**YOUR TASK**
Every record must be given again word for word; no picture belongs in the copy.

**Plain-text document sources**
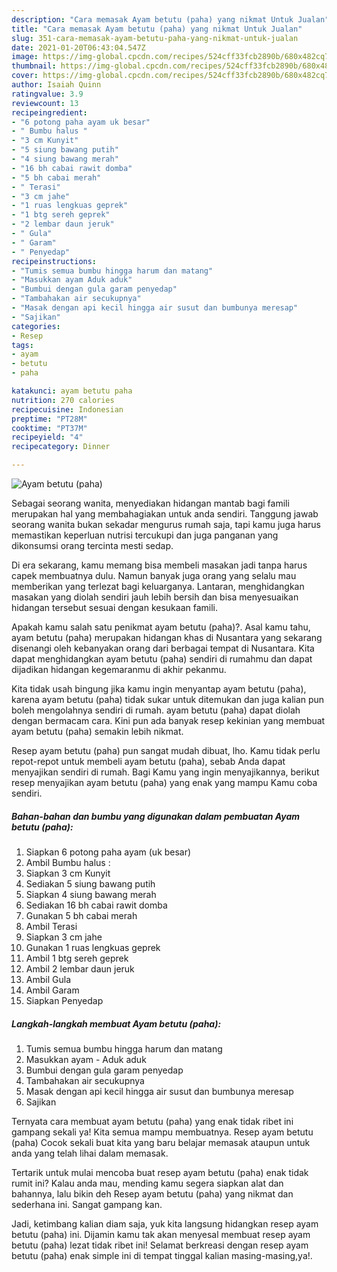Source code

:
 ```yaml
---
description: "Cara memasak Ayam betutu (paha) yang nikmat Untuk Jualan"
title: "Cara memasak Ayam betutu (paha) yang nikmat Untuk Jualan"
slug: 351-cara-memasak-ayam-betutu-paha-yang-nikmat-untuk-jualan
date: 2021-01-20T06:43:04.547Z
image: https://img-global.cpcdn.com/recipes/524cff33fcb2890b/680x482cq70/ayam-betutu-paha-foto-resep-utama.jpg
thumbnail: https://img-global.cpcdn.com/recipes/524cff33fcb2890b/680x482cq70/ayam-betutu-paha-foto-resep-utama.jpg
cover: https://img-global.cpcdn.com/recipes/524cff33fcb2890b/680x482cq70/ayam-betutu-paha-foto-resep-utama.jpg
author: Isaiah Quinn
ratingvalue: 3.9
reviewcount: 13
recipeingredient:
- "6 potong paha ayam uk besar"
- " Bumbu halus "
- "3 cm Kunyit"
- "5 siung bawang putih"
- "4 siung bawang merah"
- "16 bh cabai rawit domba"
- "5 bh cabai merah"
- " Terasi"
- "3 cm jahe"
- "1 ruas lengkuas geprek"
- "1 btg sereh geprek"
- "2 lembar daun jeruk"
- " Gula"
- " Garam"
- " Penyedap"
recipeinstructions:
- "Tumis semua bumbu hingga harum dan matang"
- "Masukkan ayam Aduk aduk"
- "Bumbui dengan gula garam penyedap"
- "Tambahakan air secukupnya"
- "Masak dengan api kecil hingga air susut dan bumbunya meresap"
- "Sajikan"
categories:
- Resep
tags:
- ayam
- betutu
- paha

katakunci: ayam betutu paha 
nutrition: 270 calories
recipecuisine: Indonesian
preptime: "PT28M"
cooktime: "PT37M"
recipeyield: "4"
recipecategory: Dinner

---
```



![Ayam betutu (paha)](https://img-global.cpcdn.com/recipes/524cff33fcb2890b/680x482cq70/ayam-betutu-paha-foto-resep-utama.jpg)

Sebagai seorang wanita, menyediakan hidangan mantab bagi famili merupakan hal yang membahagiakan untuk anda sendiri. Tanggung jawab seorang  wanita bukan sekadar mengurus rumah saja, tapi kamu juga harus memastikan keperluan nutrisi tercukupi dan juga panganan yang dikonsumsi orang tercinta mesti sedap.

Di era  sekarang, kamu memang bisa membeli masakan jadi tanpa harus capek membuatnya dulu. Namun banyak juga orang yang selalu mau memberikan yang terlezat bagi keluarganya. Lantaran, menghidangkan masakan yang diolah sendiri jauh lebih bersih dan bisa menyesuaikan hidangan tersebut sesuai dengan kesukaan famili. 



Apakah kamu salah satu penikmat ayam betutu (paha)?. Asal kamu tahu, ayam betutu (paha) merupakan hidangan khas di Nusantara yang sekarang disenangi oleh kebanyakan orang dari berbagai tempat di Nusantara. Kita dapat menghidangkan ayam betutu (paha) sendiri di rumahmu dan dapat dijadikan hidangan kegemaranmu di akhir pekanmu.

Kita tidak usah bingung jika kamu ingin menyantap ayam betutu (paha), karena ayam betutu (paha) tidak sukar untuk ditemukan dan juga kalian pun boleh mengolahnya sendiri di rumah. ayam betutu (paha) dapat diolah dengan bermacam cara. Kini pun ada banyak resep kekinian yang membuat ayam betutu (paha) semakin lebih nikmat.

Resep ayam betutu (paha) pun sangat mudah dibuat, lho. Kamu tidak perlu repot-repot untuk membeli ayam betutu (paha), sebab Anda dapat menyajikan sendiri di rumah. Bagi Kamu yang ingin menyajikannya, berikut resep menyajikan ayam betutu (paha) yang enak yang mampu Kamu coba sendiri.

<!--inarticleads1-->

##### Bahan-bahan dan bumbu yang digunakan dalam pembuatan Ayam betutu (paha):

1. Siapkan 6 potong paha ayam (uk besar)
1. Ambil  Bumbu halus :
1. Siapkan 3 cm Kunyit
1. Sediakan 5 siung bawang putih
1. Siapkan 4 siung bawang merah
1. Sediakan 16 bh cabai rawit domba
1. Gunakan 5 bh cabai merah
1. Ambil  Terasi
1. Siapkan 3 cm jahe
1. Gunakan 1 ruas lengkuas geprek
1. Ambil 1 btg sereh geprek
1. Ambil 2 lembar daun jeruk
1. Ambil  Gula
1. Ambil  Garam
1. Siapkan  Penyedap




<!--inarticleads2-->

##### Langkah-langkah membuat Ayam betutu (paha):

1. Tumis semua bumbu hingga harum dan matang
1. Masukkan ayam - Aduk aduk
1. Bumbui dengan gula garam penyedap
1. Tambahakan air secukupnya
1. Masak dengan api kecil hingga air susut dan bumbunya meresap
1. Sajikan




Ternyata cara membuat ayam betutu (paha) yang enak tidak ribet ini gampang sekali ya! Kita semua mampu membuatnya. Resep ayam betutu (paha) Cocok sekali buat kita yang baru belajar memasak ataupun untuk anda yang telah lihai dalam memasak.

Tertarik untuk mulai mencoba buat resep ayam betutu (paha) enak tidak rumit ini? Kalau anda mau, mending kamu segera siapkan alat dan bahannya, lalu bikin deh Resep ayam betutu (paha) yang nikmat dan sederhana ini. Sangat gampang kan. 

Jadi, ketimbang kalian diam saja, yuk kita langsung hidangkan resep ayam betutu (paha) ini. Dijamin kamu tak akan menyesal membuat resep ayam betutu (paha) lezat tidak ribet ini! Selamat berkreasi dengan resep ayam betutu (paha) enak simple ini di tempat tinggal kalian masing-masing,ya!.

**SOLUTION BELOW**
Source code

:
 ```yaml
---
description: "Cara memasak Ayam betutu (paha) yang nikmat Untuk Jualan"
title: "Cara memasak Ayam betutu (paha) yang nikmat Untuk Jualan"
slug: 351-cara-memasak-ayam-betutu-paha-yang-nikmat-untuk-jualan
date: 2021-01-20T06:43:04.547Z
image: https://img-global.cpcdn.com/recipes/524cff33fcb2890b/680x482cq70/ayam-betutu-paha-foto-resep-utama.jpg
thumbnail: https://img-global.cpcdn.com/recipes/524cff33fcb2890b/680x482cq70/ayam-betutu-paha-foto-resep-utama.jpg
cover: https://img-global.cpcdn.com/recipes/524cff33fcb2890b/680x482cq70/ayam-betutu-paha-foto-resep-utama.jpg
author: Isaiah Quinn
ratingvalue: 3.9
reviewcount: 13
recipeingredient:
- "6 potong paha ayam uk besar"
- " Bumbu halus "
- "3 cm Kunyit"
- "5 siung bawang putih"
- "4 siung bawang merah"
- "16 bh cabai rawit domba"
- "5 bh cabai merah"
- " Terasi"
- "3 cm jahe"
- "1 ruas lengkuas geprek"
- "1 btg sereh geprek"
- "2 lembar daun jeruk"
- " Gula"
- " Garam"
- " Penyedap"
recipeinstructions:
- "Tumis semua bumbu hingga harum dan matang"
- "Masukkan ayam Aduk aduk"
- "Bumbui dengan gula garam penyedap"
- "Tambahakan air secukupnya"
- "Masak dengan api kecil hingga air susut dan bumbunya meresap"
- "Sajikan"
categories:
- Resep
tags:
- ayam
- betutu
- paha

katakunci: ayam betutu paha 
nutrition: 270 calories
recipecuisine: Indonesian
preptime: "PT28M"
cooktime: "PT37M"
recipeyield: "4"
recipecategory: Dinner

---
```



![Ayam betutu (paha)](https://img-global.cpcdn.com/recipes/524cff33fcb2890b/680x482cq70/ayam-betutu-paha-foto-resep-utama.jpg)

Sebagai seorang wanita, menyediakan hidangan mantab bagi famili merupakan hal yang membahagiakan untuk anda sendiri. Tanggung jawab seorang  wanita bukan sekadar mengurus rumah saja, tapi kamu juga harus memastikan keperluan nutrisi tercukupi dan juga panganan yang dikonsumsi orang tercinta mesti sedap.

Di era  sekarang, kamu memang bisa membeli masakan jadi tanpa harus capek membuatnya dulu. Namun banyak juga orang yang selalu mau memberikan yang terlezat bagi keluarganya. Lantaran, menghidangkan masakan yang diolah sendiri jauh lebih bersih dan bisa menyesuaikan hidangan tersebut sesuai dengan kesukaan famili. 



Apakah kamu salah satu penikmat ayam betutu (paha)?. Asal kamu tahu, ayam betutu (paha) merupakan hidangan khas di Nusantara yang sekarang disenangi oleh kebanyakan orang dari berbagai tempat di Nusantara. Kita dapat menghidangkan ayam betutu (paha) sendiri di rumahmu dan dapat dijadikan hidangan kegemaranmu di akhir pekanmu.

Kita tidak usah bingung jika kamu ingin menyantap ayam betutu (paha), karena ayam betutu (paha) tidak sukar untuk ditemukan dan juga kalian pun boleh mengolahnya sendiri di rumah. ayam betutu (paha) dapat diolah dengan bermacam cara. Kini pun ada banyak resep kekinian yang membuat ayam betutu (paha) semakin lebih nikmat.

Resep ayam betutu (paha) pun sangat mudah dibuat, lho. Kamu tidak perlu repot-repot untuk membeli ayam betutu (paha), sebab Anda dapat menyajikan sendiri di rumah. Bagi Kamu yang ingin menyajikannya, berikut resep menyajikan ayam betutu (paha) yang enak yang mampu Kamu coba sendiri.

<!--inarticleads1-->

##### Bahan-bahan dan bumbu yang digunakan dalam pembuatan Ayam betutu (paha):

1. Siapkan 6 potong paha ayam (uk besar)
1. Ambil  Bumbu halus :
1. Siapkan 3 cm Kunyit
1. Sediakan 5 siung bawang putih
1. Siapkan 4 siung bawang merah
1. Sediakan 16 bh cabai rawit domba
1. Gunakan 5 bh cabai merah
1. Ambil  Terasi
1. Siapkan 3 cm jahe
1. Gunakan 1 ruas lengkuas geprek
1. Ambil 1 btg sereh geprek
1. Ambil 2 lembar daun jeruk
1. Ambil  Gula
1. Ambil  Garam
1. Siapkan  Penyedap




<!--inarticleads2-->

##### Langkah-langkah membuat Ayam betutu (paha):

1. Tumis semua bumbu hingga harum dan matang
1. Masukkan ayam - Aduk aduk
1. Bumbui dengan gula garam penyedap
1. Tambahakan air secukupnya
1. Masak dengan api kecil hingga air susut dan bumbunya meresap
1. Sajikan




Ternyata cara membuat ayam betutu (paha) yang enak tidak ribet ini gampang sekali ya! Kita semua mampu membuatnya. Resep ayam betutu (paha) Cocok sekali buat kita yang baru belajar memasak ataupun untuk anda yang telah lihai dalam memasak.

Tertarik untuk mulai mencoba buat resep ayam betutu (paha) enak tidak rumit ini? Kalau anda mau, mending kamu segera siapkan alat dan bahannya, lalu bikin deh Resep ayam betutu (paha) yang nikmat dan sederhana ini. Sangat gampang kan. 

Jadi, ketimbang kalian diam saja, yuk kita langsung hidangkan resep ayam betutu (paha) ini. Dijamin kamu tak akan menyesal membuat resep ayam betutu (paha) lezat tidak ribet ini! Selamat berkreasi dengan resep ayam betutu (paha) enak simple ini di tempat tinggal kalian masing-masing,ya!.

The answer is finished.